Мать снова расхохоталась:
— Сопротивления, говоришь? А старый Лекос? Он что, тоже из Сопротивления? Я бедняга Аньез? А Колетт?
Тут впервые за эту ночь Гийерм несколько попятился. Мать с ружьем наперевес шагнула к пролому в двери.
— Тогда слушай, что я скажу, не дорого возьму! Твой папаша такой же боец Сопротивления, как я Жанна д'Арк. Старая пьянь он, вот кто, любил язык распускать почем зря и, пока как следует не заложит, ни за какое дело не брался. Просто оказался не в то время и не в том месте, как и вы сейчас, ублюдки. А ну марш отсюда по домам, все до единого! — Она пальнула из ружья в воздух. — До единого!

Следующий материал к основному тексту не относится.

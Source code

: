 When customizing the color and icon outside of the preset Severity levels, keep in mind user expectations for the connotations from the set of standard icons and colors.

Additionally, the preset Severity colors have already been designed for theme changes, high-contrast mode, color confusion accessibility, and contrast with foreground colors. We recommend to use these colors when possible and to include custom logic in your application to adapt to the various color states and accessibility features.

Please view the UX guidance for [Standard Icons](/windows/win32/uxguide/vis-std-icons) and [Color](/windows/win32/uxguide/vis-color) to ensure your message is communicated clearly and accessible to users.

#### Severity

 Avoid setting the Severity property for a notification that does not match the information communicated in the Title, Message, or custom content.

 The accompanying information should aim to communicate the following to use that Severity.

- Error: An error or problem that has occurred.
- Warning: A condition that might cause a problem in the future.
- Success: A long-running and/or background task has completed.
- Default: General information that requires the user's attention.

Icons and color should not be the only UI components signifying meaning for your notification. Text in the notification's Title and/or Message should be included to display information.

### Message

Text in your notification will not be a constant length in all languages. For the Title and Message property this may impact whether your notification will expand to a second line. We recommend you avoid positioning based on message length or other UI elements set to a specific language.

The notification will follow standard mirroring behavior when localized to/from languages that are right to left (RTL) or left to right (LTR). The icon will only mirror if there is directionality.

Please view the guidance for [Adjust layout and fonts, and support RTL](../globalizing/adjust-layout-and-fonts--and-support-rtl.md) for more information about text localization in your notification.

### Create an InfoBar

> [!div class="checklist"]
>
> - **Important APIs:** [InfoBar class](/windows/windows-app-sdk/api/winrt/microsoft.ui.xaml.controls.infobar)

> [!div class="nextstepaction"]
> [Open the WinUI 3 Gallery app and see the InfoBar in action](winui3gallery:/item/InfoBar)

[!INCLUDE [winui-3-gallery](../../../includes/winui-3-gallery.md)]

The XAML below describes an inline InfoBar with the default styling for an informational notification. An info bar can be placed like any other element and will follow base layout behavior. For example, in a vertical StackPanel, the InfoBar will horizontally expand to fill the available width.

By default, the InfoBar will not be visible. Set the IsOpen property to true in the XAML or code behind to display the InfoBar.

Но Гийерм устоял. Заморгал, когда сверху на него посыпалась древесная труха, но сдюжил.
— А этого боша кто укокошил? — сказал он уже не таким пьяным голосом. — Кто-то же его пристрелил? Кто еще, кроме как из Сопротивления? А потом кто-то выдал их эсэс. Кто-то из деревенских. Кто ж, кроме тебя, Мирабель? Ну кто?
Мать расхохоталась. В каминном отсвете помню ее лицо: воспламененное гневом, оно было почти прекрасно. Среди ее родной порушенной кухни страшен был этот материнский смех.
— Сказать тебе кто, Гийерм? — Что-то новое прозвучало в ее голосе, сродни ликованию. — Потому тут и торчишь, что узнать охота? — Она снова пальнула в потолок, штукатурка в красных отблесках огня кровавыми перьями посыпалась вниз. — Ну, может, я тебе и скажу, а чего, какого хера?